Lloyd – the protagonist of the film – exemplifies the ‘bored’ generation. He doesn’t have any ambitions or certain goals in his life. Living in a peculiarly quiet and peaceful town, he spends every day working at a small shop, which specializes in repairing electronic devices. However, under cover of darkness he shows his true nature – ‘almost’ like James Stewart in Rear Window Lloyd grabs his precious binoculars and snoops on [mostly naked] women living across the street. Unfortunately, his perverted presence is detected. After a few strong insults and comparatively heavy punches Lloyd is forced to move out. For an overt deviant without any previous living references finding a new home isn’t that easy. And still, when Lloyd finally moves into a narrow yet cozy apartment, his neighbor gives him an offer he [rather] can’t refuse – $100,000 for spying on a disloyal wife. This awkward yet seemingly innocent proposition is the cause for Lloyd’s gradual plunge into the depths of sick and twisted madness. His growing affection for the woman turns out to be a quick way towards total chaos. One problem creates another one, and soon Lloyd finds himself on a path with no return.

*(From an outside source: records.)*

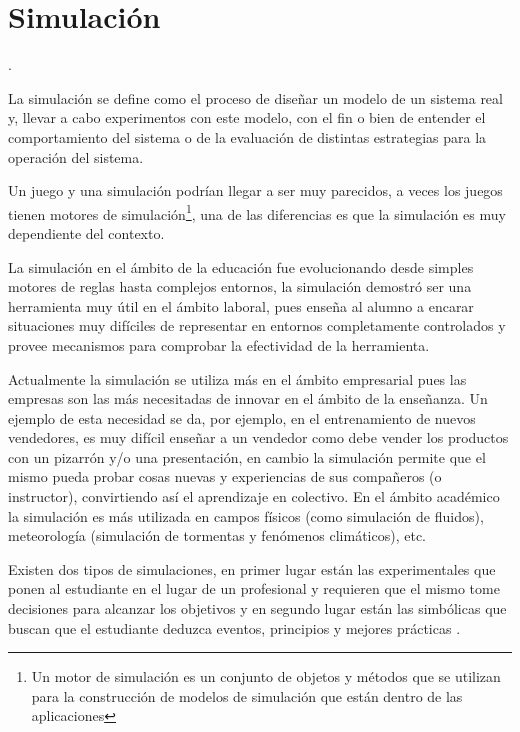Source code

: \section{Simulación}
\label{sec:tics_SIMULACION}


.

La simulación se define como el proceso de diseñar un modelo de un sistema real
y, llevar a cabo experimentos con este modelo, con el fin o bien de entender el
comportamiento del sistema o de la evaluación de distintas estrategias para la
operación del sistema\cite{ingalls2008introduction}. 

Un juego y una simulación podrían llegar a ser muy parecidos, a veces los juegos
tienen motores de simulación\footnote{Un motor de simulación es un conjunto de
objetos y métodos que se utilizan para la construcción de modelos de
simulación que están dentro de las aplicaciones}, una de las diferencias
es que la simulación es muy dependiente del contexto. 

La simulación en el ámbito de la educación fue evolucionando desde simples
motores de reglas hasta complejos entornos, la simulación demostró ser una
herramienta muy útil en el ámbito laboral\cite{mariluz:seiousgames}, pues enseña
al alumno a encarar situaciones muy difíciles de representar en entornos
completamente controlados y provee mecanismos para comprobar la efectividad de
la herramienta. 

Actualmente la simulación se utiliza más en el ámbito empresarial pues las
empresas son las más necesitadas de innovar en el ámbito de la enseñanza. Un
ejemplo de esta necesidad se da, por ejemplo, en el entrenamiento de nuevos
vendedores, es muy difícil enseñar a un vendedor como debe vender los productos
con un pizarrón y/o una presentación, en cambio la simulación permite que el
mismo pueda probar cosas nuevas y experiencias de sus compañeros (o instructor),
convirtiendo así el aprendizaje en colectivo\cite{mariluz:seiousgames}. En el
ámbito académico la simulación es más utilizada en campos físicos (como simulación
de fluidos), meteorología (simulación de tormentas y fenómenos climáticos), etc. 

Existen dos tipos de simulaciones, en primer lugar están las experimentales que
ponen al estudiante en el lugar de un profesional y requieren que el mismo tome
decisiones para alcanzar los objetivos y en segundo lugar están las simbólicas
que buscan que el estudiante deduzca eventos, principios y mejores prácticas
\cite{charsky:2010}.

Blending what’s best in Tarantino and Rodriguez’s dark humor, Pervertigo gives a credible amount of unforeseen and entertaining twists. The film only confirms that first impressions can be greatly misleading. Many people, perfectly normal on the outside, are capable of doing very sick and awful things. After a while it becomes clear that Lloyd – even given his affection towards peeping at other people’s intimate moments – is actually the most ordinary and the most innocent guy in the crowd of many twisted and insane characters that the viewers see onscreen. Here we have a lonely nerd who loves cosplaying and irritating others around him; a killer, whose only weakness is doo-woop music; a long-legged, beautiful blonde who loves to play perverted games; a repair-shop boss who is only interested in abusing others and picking up women; and finally, a mysterious and strange neighbor who loves eating snow cones every day.

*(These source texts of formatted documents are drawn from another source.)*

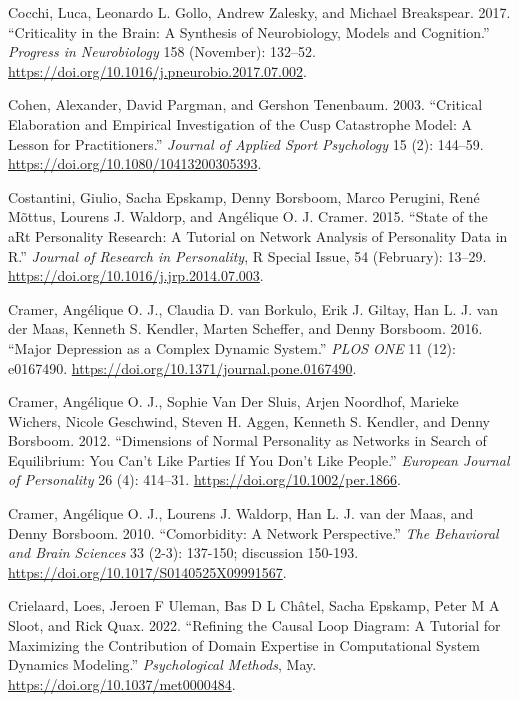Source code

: \documentclass[
  letterpaper,
]{scrbook}
\newlength{\cslhangindent}
\newlength{\cslentryspacingunit} %
\newenvironment{CSLReferences}[2] %
 {%
  \setlength{\parindent}{0pt}
  \ifodd #1
  \let\oldpar\par
  \def\par{\hangindent=\cslhangindent\oldpar}
  \fi
  \setlength{\parskip}{#2\cslentryspacingunit}
 }%
 {}
\begin{document}
\begin{CSLReferences}{1}{0}
\leavevmode{}%
Cocchi, Luca, Leonardo L. Gollo, Andrew Zalesky, and Michael Breakspear.
2017. {``Criticality in the Brain: {A} Synthesis of Neurobiology, Models
and Cognition.''} \emph{Progress in Neurobiology} 158 (November):
132--52. \url{https://doi.org/10.1016/j.pneurobio.2017.07.002}.

\leavevmode{}%
Cohen, Alexander, David Pargman, and Gershon Tenenbaum. 2003.
{``Critical {Elaboration} and {Empirical Investigation} of the {Cusp
Catastrophe Model}: {A Lesson} for {Practitioners}.''} \emph{Journal of
Applied Sport Psychology} 15 (2): 144--59.
\url{https://doi.org/10.1080/10413200305393}.

\leavevmode{}%
Costantini, Giulio, Sacha Epskamp, Denny Borsboom, Marco Perugini, René
Mõttus, Lourens J. Waldorp, and Angélique O. J. Cramer. 2015. {``State
of the {aRt} Personality Research: {A} Tutorial on Network Analysis of
Personality Data in {R}.''} \emph{Journal of Research in Personality}, R
{Special Issue}, 54 (February): 13--29.
\url{https://doi.org/10.1016/j.jrp.2014.07.003}.

\leavevmode{}%
Cramer, Angélique O. J., Claudia D. van Borkulo, Erik J. Giltay, Han L.
J. van der Maas, Kenneth S. Kendler, Marten Scheffer, and Denny
Borsboom. 2016. {``Major Depression as a Complex Dynamic System.''}
\emph{PLOS ONE} 11 (12): e0167490.
\url{https://doi.org/10.1371/journal.pone.0167490}.

\leavevmode{}%
Cramer, Angélique O. J., Sophie Van Der Sluis, Arjen Noordhof, Marieke
Wichers, Nicole Geschwind, Steven H. Aggen, Kenneth S. Kendler, and
Denny Borsboom. 2012. {``Dimensions of Normal Personality as Networks in
Search of Equilibrium: You Can't Like Parties If You Don't Like
People.''} \emph{European Journal of Personality} 26 (4): 414--31.
\url{https://doi.org/10.1002/per.1866}.

\leavevmode{}%
Cramer, Angélique O. J., Lourens J. Waldorp, Han L. J. van der Maas, and
Denny Borsboom. 2010. {``Comorbidity: A Network Perspective.''}
\emph{The Behavioral and Brain Sciences} 33 (2-3): 137-150; discussion
150-193. \url{https://doi.org/10.1017/S0140525X09991567}.

\leavevmode{}%
Crielaard, Loes, Jeroen F Uleman, Bas D L Châtel, Sacha Epskamp, Peter M
A Sloot, and Rick Quax. 2022. {``Refining the Causal Loop Diagram: {A}
Tutorial for Maximizing the Contribution of Domain Expertise in
Computational System Dynamics Modeling.''} \emph{Psychological Methods},
May. \url{https://doi.org/10.1037/met0000484}.


\end{CSLReferences}
\end{document}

Pervertigo not only makes one laugh, but also makes one think. Think about the omnipresence of perversity in the contemporary world, and the way this picture corresponds to people’s most hidden and demoralizing needs. What’s more, this satisfying crime-comedy plays a game with the idea of cinema in general – after all, it’s safe to say that watching films is a lot like watching others without the risk of being caught.